Squash Gratin. This gratin is the perfect way to use up an abundance of summer squash. More gratin recipes I love are classic scallop potato au gratin, spinach gratin, brussels sprouts gratin and Winter veggie gratin. Slightly sweet golden squash is topped with a savory herbed cheese-breadcrumb topping.
Yet, again and again I always come back to the humble gratin. This version is filled with layers of yellow and green squash, complemented with the subtle aroma of lemon and thyme, and topped with. This best-ever zucchini and summer squash gratin gets flavor from leeks, white wine and Gruyère cheese. You can cook Squash Gratin using 11 ingredients and 12 steps. Here is how you cook that.
Ingredients of Squash Gratin
- You need 1 of delicata squash.
- You need 1/2 of butternut squash.
- You need 2 of Yukon gold potatoes.
- It’s 1 can of evaporated goats milk.
- Prepare 1 tbsp of tomato paste.
- Prepare 1 of small sweet onion.
- Prepare 4 cloves of garlic.
- Prepare 1 tsp of finely chopped fresh rosemary.
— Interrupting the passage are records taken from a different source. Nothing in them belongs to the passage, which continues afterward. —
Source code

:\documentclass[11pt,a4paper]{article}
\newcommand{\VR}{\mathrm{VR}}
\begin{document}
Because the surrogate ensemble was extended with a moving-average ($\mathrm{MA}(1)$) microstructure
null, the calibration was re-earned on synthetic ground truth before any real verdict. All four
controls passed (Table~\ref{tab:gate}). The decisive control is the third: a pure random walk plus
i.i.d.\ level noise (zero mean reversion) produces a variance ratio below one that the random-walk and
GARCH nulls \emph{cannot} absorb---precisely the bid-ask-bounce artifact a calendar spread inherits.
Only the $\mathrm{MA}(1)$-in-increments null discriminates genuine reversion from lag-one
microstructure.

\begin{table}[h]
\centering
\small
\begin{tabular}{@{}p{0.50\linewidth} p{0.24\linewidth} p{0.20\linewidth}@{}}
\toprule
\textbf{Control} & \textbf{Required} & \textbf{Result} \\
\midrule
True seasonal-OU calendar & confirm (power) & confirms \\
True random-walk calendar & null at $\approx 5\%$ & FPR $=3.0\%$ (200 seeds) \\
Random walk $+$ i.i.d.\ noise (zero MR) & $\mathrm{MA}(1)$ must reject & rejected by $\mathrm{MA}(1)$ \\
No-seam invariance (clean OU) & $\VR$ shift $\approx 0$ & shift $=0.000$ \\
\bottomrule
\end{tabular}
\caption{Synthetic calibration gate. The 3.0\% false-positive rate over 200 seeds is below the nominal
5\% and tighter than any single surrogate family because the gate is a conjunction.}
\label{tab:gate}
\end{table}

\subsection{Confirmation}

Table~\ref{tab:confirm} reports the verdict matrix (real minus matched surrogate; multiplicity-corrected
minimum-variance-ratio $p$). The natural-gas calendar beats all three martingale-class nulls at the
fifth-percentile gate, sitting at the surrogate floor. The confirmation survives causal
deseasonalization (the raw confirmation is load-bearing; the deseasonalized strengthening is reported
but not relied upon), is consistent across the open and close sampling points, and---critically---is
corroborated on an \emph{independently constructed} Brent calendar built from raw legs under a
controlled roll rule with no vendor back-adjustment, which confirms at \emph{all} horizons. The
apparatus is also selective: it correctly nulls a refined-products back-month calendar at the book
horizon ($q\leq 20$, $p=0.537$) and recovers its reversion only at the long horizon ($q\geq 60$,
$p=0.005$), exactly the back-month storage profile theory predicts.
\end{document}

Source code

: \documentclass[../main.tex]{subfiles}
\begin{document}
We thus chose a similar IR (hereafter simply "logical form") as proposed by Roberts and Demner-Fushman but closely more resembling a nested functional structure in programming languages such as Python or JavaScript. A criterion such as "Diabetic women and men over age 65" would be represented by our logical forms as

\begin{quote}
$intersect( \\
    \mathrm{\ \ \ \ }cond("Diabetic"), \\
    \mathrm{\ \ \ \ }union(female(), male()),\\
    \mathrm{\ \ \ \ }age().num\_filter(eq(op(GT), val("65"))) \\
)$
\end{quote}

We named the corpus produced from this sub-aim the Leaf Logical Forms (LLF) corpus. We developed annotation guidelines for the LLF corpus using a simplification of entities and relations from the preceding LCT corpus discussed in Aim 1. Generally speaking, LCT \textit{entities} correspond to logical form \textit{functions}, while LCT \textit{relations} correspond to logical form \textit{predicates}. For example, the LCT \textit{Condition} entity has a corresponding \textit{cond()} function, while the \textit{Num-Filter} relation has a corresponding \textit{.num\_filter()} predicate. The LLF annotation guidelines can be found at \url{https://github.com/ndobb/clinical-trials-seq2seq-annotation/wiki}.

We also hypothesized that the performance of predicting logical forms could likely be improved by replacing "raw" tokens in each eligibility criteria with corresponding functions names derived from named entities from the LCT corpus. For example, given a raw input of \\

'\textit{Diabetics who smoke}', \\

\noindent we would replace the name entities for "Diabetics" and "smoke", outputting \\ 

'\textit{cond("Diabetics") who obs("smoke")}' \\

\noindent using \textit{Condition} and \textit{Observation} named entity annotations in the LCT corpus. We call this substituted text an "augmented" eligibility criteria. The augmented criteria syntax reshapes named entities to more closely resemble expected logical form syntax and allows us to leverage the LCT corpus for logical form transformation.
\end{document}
- You need 2 tbsp of nutritional yeast.
- Prepare 1 tsp of sazon seasoning.
- It’s of Grated Parmesan Cheese.
Get the recipe at Food & Wine. This butternut squash gratin is a lot like like a scalloped potato casserole except it's made with winter Butternut squash gratin. It's a simple yet underheralded approach to consuming everyone's. The Provençal version of this gratin calls for a French pumpkin called potiron, but a combination of acorn and butternut squash will make a good.
Squash Gratin instructions
- Preheat oven to 385°.
- In a large cast iron skillet heat 1 tbsp oil. Finely slice the onion and garlic and cook until soft..
- Stir in the tomato paste. Once well mixed add the goats milk, rosemary and nutritional yeast..
- Simmer for 10 minutes and remove from heat..
- Chop the squashes and potatoes into 1/4 inch slices while the sauce is simmering..
- Pour the sauce into a bowl to use later..
- Layer the squash and potatoes in the cast iron skillet alternating as you go..
- Dust the squash with sazon seasoning..
- Once the skillet is full evenly pour the sauce across the top..
- Cover with foil and bake for 1 hour..
- After an hour remove the foil and lightly sprinkle with grated Parmesan cheese and bake uncovered for 10 minutes..
- Let cool and dig in!.
By The Good Housekeeping Test Kitchen. Butternut squash is a tan-colored, elongated vegetable with a bulbous end and mildly sweet flavor. Someone was asking me in the comments the other day about my food The gratin recipe features lots it, thinly sliced, with new potatoes, an oregano pesto, and. It makes an excellent crusty topping for gratins like this one and macaroni and cheese. Transfer the squash mixture to a baking dish, top with the bread crumbs and then both of the cheeses.